Go for a two week holiday to, say, Saudi Arabia, and stay in local hotels. Different, but it will work for that start, to get you over that bump.
I do, of course, agree with Gilliebc – a good post wasted through snide & failed possible humour.
However – unfortunately – alcohol and ghastly tobacco do affect us all through our shared health, legal and social costs.
One does not need to drink to pay for alcohol – we all do through emergency services, it is said an enormous percentage of the cost of all of these services can be attributed to alcohol use and abuse as can medical costs borne by us all be due to tobacco and alcohol.
Alas, this is far greater than a personal choice but it is, self-evidently, an enormous social question that required to be addressed in many ways by us all
All the best,
Well, not Thatcher’s alcopops generation actually accurately, alcopops was introduced to get them over Thatcher’s E generation, if you get what I mean, low flying aircraft overhead for some, no doubt. Trust me, I know what I am talking about, honest, as here,
Lol, you are too kind!
No but that’s rather encouraging! Obviously I don’t want to catch any STDs when I’m older but I want to retain the ability to catch them!

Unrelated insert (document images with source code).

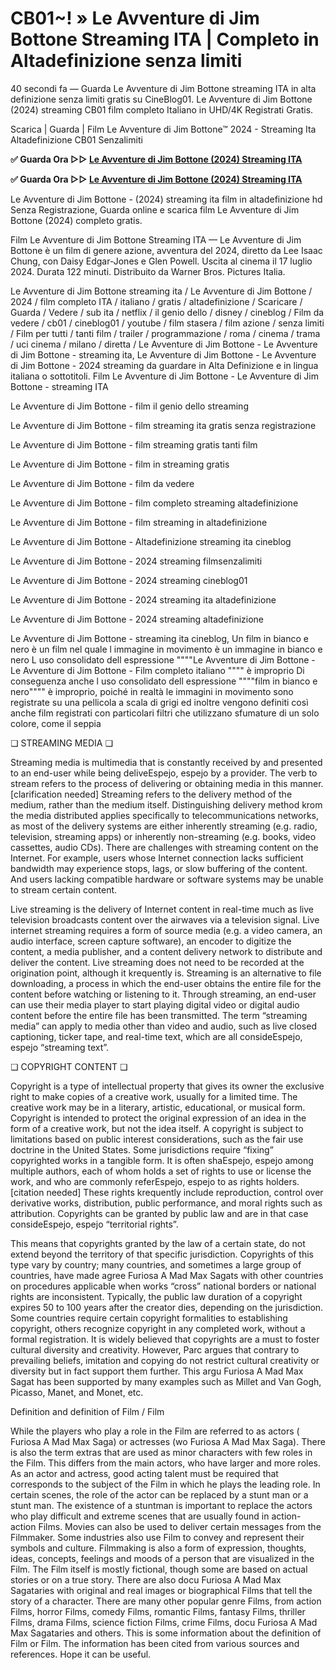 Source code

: # CB01~! » Le Avventure di Jim Bottone Streaming ITA | Completo in Altadefinizione senza limiti

40 secondi fa — Guarda Le Avventure di Jim Bottone streaming ITA in alta definizione senza limiti gratis su CineBlog01. Le Avventure di Jim Bottone (2024) streaming CB01 film completo Italiano in UHD/4K Registrati Gratis.

Scarica | Guarda | Film Le Avventure di Jim Bottone™ 2024 - Streaming Ita Altadefinizione CB01 Senzalimiti

**✅ Guarda Ora ▷▷ [Le Avventure di Jim Bottone (2024) Streaming ITA](https://is.gd/7a6nMi)** 

**✅ Guarda Ora ▷▷ [Le Avventure di Jim Bottone (2024) Streaming ITA](https://is.gd/7a6nMi)** 

Le Avventure di Jim Bottone - (2024) streaming ita film in altadefinizione hd Senza Registrazione, Guarda online e scarica film Le Avventure di Jim Bottone (2024) completo gratis.

Film Le Avventure di Jim Bottone Streaming ITA — Le Avventure di Jim Bottone è un film di genere azione, avventura del 2024, diretto da Lee Isaac Chung, con Daisy Edgar-Jones e Glen Powell. Uscita al cinema il 17 luglio 2024. Durata 122 minuti. Distribuito da Warner Bros. Pictures Italia.

Le Avventure di Jim Bottone streaming ita / Le Avventure di Jim Bottone / 2024 / film completo ITA / italiano / gratis / altadefinizione / Scaricare / Guarda / Vedere / sub ita / netflix / il genio dello / disney / cineblog / Film da vedere / cb01 / cineblog01 / youtube / film stasera / film azione / senza limiti / Film per tutti / tanti film / trailer / programmazione / roma / cinema / trama / uci cinema / milano / diretta / Le Avventure di Jim Bottone - Le Avventure di Jim Bottone - streaming ita, Le Avventure di Jim Bottone - Le Avventure di Jim Bottone - 2024 streaming da guardare in Alta Definizione e in lingua italiana o sottotitoli. Film Le Avventure di Jim Bottone - Le Avventure di Jim Bottone - streaming ITA

Le Avventure di Jim Bottone - film il genio dello streaming

Le Avventure di Jim Bottone - film streaming ita gratis senza registrazione

Le Avventure di Jim Bottone - film streaming gratis tanti film

Le Avventure di Jim Bottone - film in streaming gratis

Le Avventure di Jim Bottone - film da vedere

Le Avventure di Jim Bottone - film completo streaming altadefinizione

Le Avventure di Jim Bottone - film streaming in altadefinizione

Le Avventure di Jim Bottone - Altadefinizione streaming ita cineblog

Le Avventure di Jim Bottone - 2024 streaming filmsenzalimiti

Le Avventure di Jim Bottone - 2024 streaming cineblog01

Le Avventure di Jim Bottone - 2024 streaming ita altadefinizione

Le Avventure di Jim Bottone - 2024 streaming altadefinizione

Le Avventure di Jim Bottone - streaming ita cineblog, Un film in bianco e nero è un film nel quale l immagine in movimento è un immagine in bianco e nero L uso consolidato dell espressione """"Le Avventure di Jim Bottone - Le Avventure di Jim Bottone - Film completo italiano """" è improprio Di conseguenza anche l uso consolidato dell espressione """"film in bianco e nero"""" è improprio, poiché in realtà le immagini in movimento sono registrate su una pellicola a scala di grigi ed inoltre vengono definiti così anche film registrati con particolari filtri che utilizzano sfumature di un solo colore, come il seppia

❏ STREAMING MEDIA ❏

Streaming media is multimedia that is constantly received by and presented to an end-user while being deliveEspejo, espejo by a provider. The verb to stream refers to the process of delivering or obtaining media in this manner.[clarification needed] Streaming refers to the delivery method of the medium, rather than the medium itself. Distinguishing delivery method krom the media distributed applies specifically to telecommunications networks, as most of the delivery systems are either inherently streaming (e.g. radio, television, streaming apps) or inherently non-streaming (e.g. books, video cassettes, audio CDs). There are challenges with streaming content on the Internet. For example, users whose Internet connection lacks sufficient bandwidth may experience stops, lags, or slow buffering of the content. And users lacking compatible hardware or software systems may be unable to stream certain content.

Live streaming is the delivery of Internet content in real-time much as live television broadcasts content over the airwaves via a television signal. Live internet streaming requires a form of source media (e.g. a video camera, an audio interface, screen capture software), an encoder to digitize the content, a media publisher, and a content delivery network to distribute and deliver the content. Live streaming does not need to be recorded at the origination point, although it krequently is. Streaming is an alternative to file downloading, a process in which the end-user obtains the entire file for the content before watching or listening to it. Through streaming, an end-user can use their media player to start playing digital video or digital audio content before the entire file has been transmitted. The term “streaming media” can apply to media other than video and audio, such as live closed captioning, ticker tape, and real-time text, which are all consideEspejo, espejo “streaming text”.

❏ COPYRIGHT CONTENT ❏

Copyright is a type of intellectual property that gives its owner the exclusive right to make copies of a creative work, usually for a limited time. The creative work may be in a literary, artistic, educational, or musical form. Copyright is intended to protect the original expression of an idea in the form of a creative work, but not the idea itself. A copyright is subject to limitations based on public interest considerations, such as the fair use doctrine in the United States. Some jurisdictions require “fixing” copyrighted works in a tangible form. It is often shaEspejo, espejo among multiple authors, each of whom holds a set of rights to use or license the work, and who are commonly referEspejo, espejo to as rights holders.[citation needed] These rights krequently include reproduction, control over derivative works, distribution, public performance, and moral rights such as attribution. Copyrights can be granted by public law and are in that case consideEspejo, espejo “territorial rights”.

This means that copyrights granted by the law of a certain state, do not extend beyond the territory of that specific jurisdiction. Copyrights of this type vary by country; many countries, and sometimes a large group of countries, have made agree Furiosa A Mad Max Sagats with other countries on procedures applicable when works “cross” national borders or national rights are inconsistent. Typically, the public law duration of a copyright expires 50 to 100 years after the creator dies, depending on the jurisdiction. Some countries require certain copyright formalities to establishing copyright, others recognize copyright in any completed work, without a formal registration. It is widely believed that copyrights are a must to foster cultural diversity and creativity. However, Parc argues that contrary to prevailing beliefs, imitation and copying do not restrict cultural creativity or diversity but in fact support them further. This argu Furiosa A Mad Max Sagat has been supported by many examples such as Millet and Van Gogh, Picasso, Manet, and Monet, etc.

Definition and definition of Film / Film

While the players who play a role in the Film are referred to as actors ( Furiosa A Mad Max Saga) or actresses (wo Furiosa A Mad Max Saga). There is also the term extras that are used as minor characters with few roles in the Film. This differs from the main actors, who have larger and more roles. As an actor and actress, good acting talent must be required that corresponds to the subject of the Film in which he plays the leading role. In certain scenes, the role of the actor can be replaced by a stunt man or a stunt man. The existence of a stuntman is important to replace the actors who play difficult and extreme scenes that are usually found in action-action Films. Movies can also be used to deliver certain messages from the Filmmaker. Some industries also use Film to convey and represent their symbols and culture. Filmmaking is also a form of expression, thoughts, ideas, concepts, feelings and moods of a person that are visualized in the Film. The Film itself is mostly fictional, though some are based on actual stories or on a true story. There are also docu Furiosa A Mad Max Sagataries with original and real images or biographical Films that tell the story of a character. There are many other popular genre Films, from action Films, horror Films, comedy Films, romantic Films, fantasy Films, thriller Films, drama Films, science fiction Films, crime Films, docu Furiosa A Mad Max Sagataries and others. This is some information about the definition of Film or Film. The information has been cited from various sources and references. Hope it can be useful.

I expect I’ll still drink then, but the only hard drug I’ll use is viagra… (sorry!)
Right I’ve lowered the tone enough, I’m off to do a bit of “pre-loading”!
Some other signs of a problem:
Having a personal wine cellar.
Having a 1950’s/1960’s bar counter in the front room
Having Davenports “Beer at Home” lorries stopping outside the front door.

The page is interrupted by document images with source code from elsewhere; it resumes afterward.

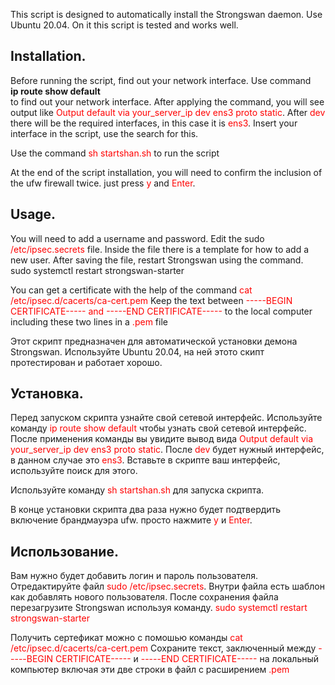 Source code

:This script is designed to automatically install the Strongswan daemon. Use Ubuntu 20.04. On it this script is tested and works well.

<h2>Installation.</h2>
Before running the script, find out your network interface. Use command </br>
<strong>ip route show default</strong></br>
to find out your network interface.
After applying the command, you will see output like
<font color="red">Output
default via your_server_ip dev ens3 proto static</font>. After <font color="red">dev</font> there will be the required interfaces, in this case it is <font color="red">ens3</font>. Insert your interface in the script, use the search for this.

Use the command <font color="red">sh startshan.sh</font> to run the script

At the end of the script installation, you will need to confirm the inclusion of the ufw firewall twice. just press <font color="red">y</font> and <font color="red">Enter</font>.

<h2>Usage.</h2>
You will need to add a username and password.
Edit the sudo <font color="red">/etc/ipsec.secrets</font> file. Inside the file there is a template for how to add a new user.
After saving the file, restart Strongswan using the command.
sudo systemctl restart strongswan-starter

You can get a certificate with the help of the command
<font color="red">cat /etc/ipsec.d/cacerts/ca-cert.pem</font>
Keep the text between
<font color="red">-----BEGIN CERTIFICATE----- and -----END CERTIFICATE-----</font>
to the local computer including these two lines in a <font color="red">.pem</font> file




Этот скрипт предназначен для автоматической установки демона Strongswan. Используйте Ubuntu 20.04, на ней этото скипт протестирован и работает хорошо.

<h2>Установка.</h2>
Перед запуском скрипта узнайте свой сетевой интерфейс. Используйте команду 
<font color="red">ip route show default</font> чтобы узнать свой сетевой интерфейс.
После применения команды вы увидите вывод вида
<font color="red">Output
default via your_server_ip dev ens3  proto static</font>. После <font color="red">dev</font> будет нужный интерфейc, в данном случае это <font color="red">ens3</font>. Вставьте в скрипте ваш интерфейс, используйте поиск для этого.

Используйте команду <font color="red">sh startshan.sh</font>  для запуска скрипта.

В конце установки скрипта два раза нужно будет подтвердить включение брандмауэра ufw. просто нажмите <font color="red">y</font> и <font color="red">Enter</font>.

<h2>Использование.</h2>
Вам нужно будет добавить логин и пароль пользователя.
Отредактируйте файл <font color="red">sudo /etc/ipsec.secrets</font>. Внутри файла есть шаблон как добавлять нового пользователя.
После сохранения файла перезагрузите Strongswan используя команду.
<font color="red">sudo systemctl restart strongswan-starter</font>

Получить сертефикат можно с помошью команды
<font color="red">cat /etc/ipsec.d/cacerts/ca-cert.pem</font>
Сохраните текст, заключенный между
<font color="red">-----BEGIN CERTIFICATE-----</font> и <font color="red">-----END CERTIFICATE-----</font>
на локальный компьютер включая эти две строки в файл с расширением <font color="red">.pem</font>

(OK the last two are giving my age away and city of youth.)
The first thing that happens when you’re drinking alcohol is that you lie to yourself. You think your level of drinking is OK. You compare yourself to friends who drink more than you.
You always believe you are in control of your drinking – that you do not need to stop and can stop at any time.
You also fail to calculate the true monetary cost of what you drink – often excluding the “socially responsible” taxis, the late night meals and the rest that probably would not be there but for the booze.
Unless the government is prepared to be much firmer with the brewers than they are at the moment we’ll continue to see the profits being privatised but the costs socialised – and where have we seen that before?
Minimum pricing is wrong I tells ya.
If we manage to stop the kids from boozing on a weekend I promise you they will find another way to p*ss us off with their behaviour and consumption. Its their role in society. At least we don’t have to arrest them if we find them in possession of drink – we just have to gaze on them disapprovingly, or pick them up from hospital and tell them what they have already concluded.
I wonder will we see an interesting blog from Alastair regarding lobbying, £250k meetings with Cameron etc – or an even more interesting silence…
Pretty good performance by Ed Balls on Andrew Neil. Neil set the usual traps and Ed walked into them as usual, but he is relaxed now as he realises that only people who understand economics realise what garbage he talks, so politically its a good performance, even if in reality he is a complete shyster.
David Miliband on the other hand put in a very very strong performance on Andrew Marr (rather a lot easier I know) but he was absolutely spot on regarding funding.
I reckon they should have democratic funding. Every voter should be allowed a maximum of £10 to fund the party and that should be all the parties get, no unions, no millionaires.
It was when I found myself seriously considering the notion that Ed Miliband might one day be prime minister that I knew the drinking really had to stop.
Port after dinner arguement. My worry is strength, everything in a pint glass should be below 4%. But saying that, when I was in the Tyrol, beer was top quality, wherever you went. But the wine there was like watered down glue though.
You made some good points there. I did a search on the topic and found most people will agree with your blog.
errr… just in case any one is interested in facts. Alcoholsim is much worse in France than in the UK. You don’t have to believe me, you can look it up on the internet (particularly in women but in men too).